● AIM OF THE TASK
Write out every line below that includes the word "decisiones".

--------------------------------

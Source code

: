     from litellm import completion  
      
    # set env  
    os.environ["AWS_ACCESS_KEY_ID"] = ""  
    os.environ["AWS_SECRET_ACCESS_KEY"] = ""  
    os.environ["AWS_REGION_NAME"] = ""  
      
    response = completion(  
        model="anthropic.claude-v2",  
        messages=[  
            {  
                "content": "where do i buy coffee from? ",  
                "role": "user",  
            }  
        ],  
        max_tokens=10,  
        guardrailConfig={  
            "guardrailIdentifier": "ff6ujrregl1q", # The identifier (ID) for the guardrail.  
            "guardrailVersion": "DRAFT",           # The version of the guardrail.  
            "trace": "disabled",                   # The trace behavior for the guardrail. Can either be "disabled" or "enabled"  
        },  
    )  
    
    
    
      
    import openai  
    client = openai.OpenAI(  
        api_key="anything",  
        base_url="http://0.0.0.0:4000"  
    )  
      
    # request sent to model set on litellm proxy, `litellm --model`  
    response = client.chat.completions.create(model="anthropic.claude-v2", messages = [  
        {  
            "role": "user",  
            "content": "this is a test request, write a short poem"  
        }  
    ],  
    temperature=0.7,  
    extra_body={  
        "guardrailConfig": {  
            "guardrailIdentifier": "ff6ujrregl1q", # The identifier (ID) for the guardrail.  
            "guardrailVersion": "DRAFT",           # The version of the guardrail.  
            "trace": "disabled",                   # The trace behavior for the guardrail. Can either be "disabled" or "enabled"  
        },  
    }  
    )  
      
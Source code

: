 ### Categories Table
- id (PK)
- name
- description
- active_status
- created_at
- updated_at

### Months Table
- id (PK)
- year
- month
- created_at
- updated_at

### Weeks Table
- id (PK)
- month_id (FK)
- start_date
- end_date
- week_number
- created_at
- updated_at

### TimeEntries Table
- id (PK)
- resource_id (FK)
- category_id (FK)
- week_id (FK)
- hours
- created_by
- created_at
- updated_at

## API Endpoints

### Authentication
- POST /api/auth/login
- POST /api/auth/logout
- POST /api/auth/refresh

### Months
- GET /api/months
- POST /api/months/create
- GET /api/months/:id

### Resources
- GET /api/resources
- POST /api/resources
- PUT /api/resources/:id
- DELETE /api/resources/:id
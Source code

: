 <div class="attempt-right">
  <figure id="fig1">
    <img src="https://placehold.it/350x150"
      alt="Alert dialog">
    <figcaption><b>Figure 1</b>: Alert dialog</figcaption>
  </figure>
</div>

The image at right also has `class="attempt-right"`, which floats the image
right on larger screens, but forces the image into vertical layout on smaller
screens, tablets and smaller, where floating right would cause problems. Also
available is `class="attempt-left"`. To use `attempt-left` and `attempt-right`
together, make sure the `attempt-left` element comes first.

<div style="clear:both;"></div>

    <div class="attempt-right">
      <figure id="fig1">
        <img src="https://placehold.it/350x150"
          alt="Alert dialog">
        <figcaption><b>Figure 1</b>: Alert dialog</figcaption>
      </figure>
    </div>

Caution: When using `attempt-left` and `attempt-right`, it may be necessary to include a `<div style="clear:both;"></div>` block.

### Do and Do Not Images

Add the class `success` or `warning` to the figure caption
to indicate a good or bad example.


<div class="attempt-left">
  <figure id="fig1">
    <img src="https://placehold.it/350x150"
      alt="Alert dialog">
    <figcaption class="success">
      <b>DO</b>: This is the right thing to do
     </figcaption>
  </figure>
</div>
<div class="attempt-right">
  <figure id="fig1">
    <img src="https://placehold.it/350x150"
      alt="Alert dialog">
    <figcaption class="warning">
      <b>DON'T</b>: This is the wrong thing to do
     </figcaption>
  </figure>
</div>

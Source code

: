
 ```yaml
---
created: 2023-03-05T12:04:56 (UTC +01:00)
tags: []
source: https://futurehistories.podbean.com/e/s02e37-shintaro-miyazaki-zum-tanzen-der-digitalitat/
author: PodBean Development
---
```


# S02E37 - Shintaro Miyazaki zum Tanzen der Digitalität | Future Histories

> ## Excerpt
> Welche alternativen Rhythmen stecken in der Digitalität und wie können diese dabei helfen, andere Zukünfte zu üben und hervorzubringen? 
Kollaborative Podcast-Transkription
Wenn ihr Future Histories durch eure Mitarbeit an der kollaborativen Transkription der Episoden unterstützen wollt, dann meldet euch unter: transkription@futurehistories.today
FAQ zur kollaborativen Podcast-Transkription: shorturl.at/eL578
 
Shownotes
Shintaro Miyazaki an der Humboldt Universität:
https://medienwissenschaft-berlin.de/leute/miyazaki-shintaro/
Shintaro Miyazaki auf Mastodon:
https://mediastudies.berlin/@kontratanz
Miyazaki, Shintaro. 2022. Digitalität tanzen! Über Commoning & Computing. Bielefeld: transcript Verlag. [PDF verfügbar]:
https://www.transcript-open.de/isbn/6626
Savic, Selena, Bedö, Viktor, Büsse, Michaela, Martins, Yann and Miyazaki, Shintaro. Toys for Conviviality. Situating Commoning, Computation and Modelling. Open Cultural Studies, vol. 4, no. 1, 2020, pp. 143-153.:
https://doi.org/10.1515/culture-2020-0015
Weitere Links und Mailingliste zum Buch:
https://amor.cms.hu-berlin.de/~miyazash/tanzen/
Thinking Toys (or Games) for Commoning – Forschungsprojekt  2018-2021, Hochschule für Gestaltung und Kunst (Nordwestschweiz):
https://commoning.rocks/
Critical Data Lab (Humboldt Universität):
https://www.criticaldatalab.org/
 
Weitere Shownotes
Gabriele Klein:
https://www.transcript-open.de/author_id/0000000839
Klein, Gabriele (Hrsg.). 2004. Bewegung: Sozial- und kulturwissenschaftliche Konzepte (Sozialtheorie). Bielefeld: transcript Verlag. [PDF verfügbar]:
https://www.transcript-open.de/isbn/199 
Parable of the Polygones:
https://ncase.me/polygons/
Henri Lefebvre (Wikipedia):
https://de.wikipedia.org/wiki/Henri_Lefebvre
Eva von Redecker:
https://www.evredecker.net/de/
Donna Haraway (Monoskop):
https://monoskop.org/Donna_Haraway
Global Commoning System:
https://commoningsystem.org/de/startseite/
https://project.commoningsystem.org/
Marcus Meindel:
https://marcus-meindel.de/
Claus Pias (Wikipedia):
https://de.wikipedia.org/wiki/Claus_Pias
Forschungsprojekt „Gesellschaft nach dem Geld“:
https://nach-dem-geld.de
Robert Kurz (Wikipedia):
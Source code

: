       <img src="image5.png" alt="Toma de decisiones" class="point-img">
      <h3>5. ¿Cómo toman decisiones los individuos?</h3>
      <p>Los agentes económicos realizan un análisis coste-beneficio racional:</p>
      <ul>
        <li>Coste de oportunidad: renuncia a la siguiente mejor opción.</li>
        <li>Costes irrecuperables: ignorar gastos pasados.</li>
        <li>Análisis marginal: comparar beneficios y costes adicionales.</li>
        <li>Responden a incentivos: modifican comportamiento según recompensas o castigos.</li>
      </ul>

--------------------------------

● ANSWER BOX
:       <img src="image5.png" alt="Toma de decisiones" class="point-img">
      <h3>5. ¿Cómo toman decisiones los individuos?</h3>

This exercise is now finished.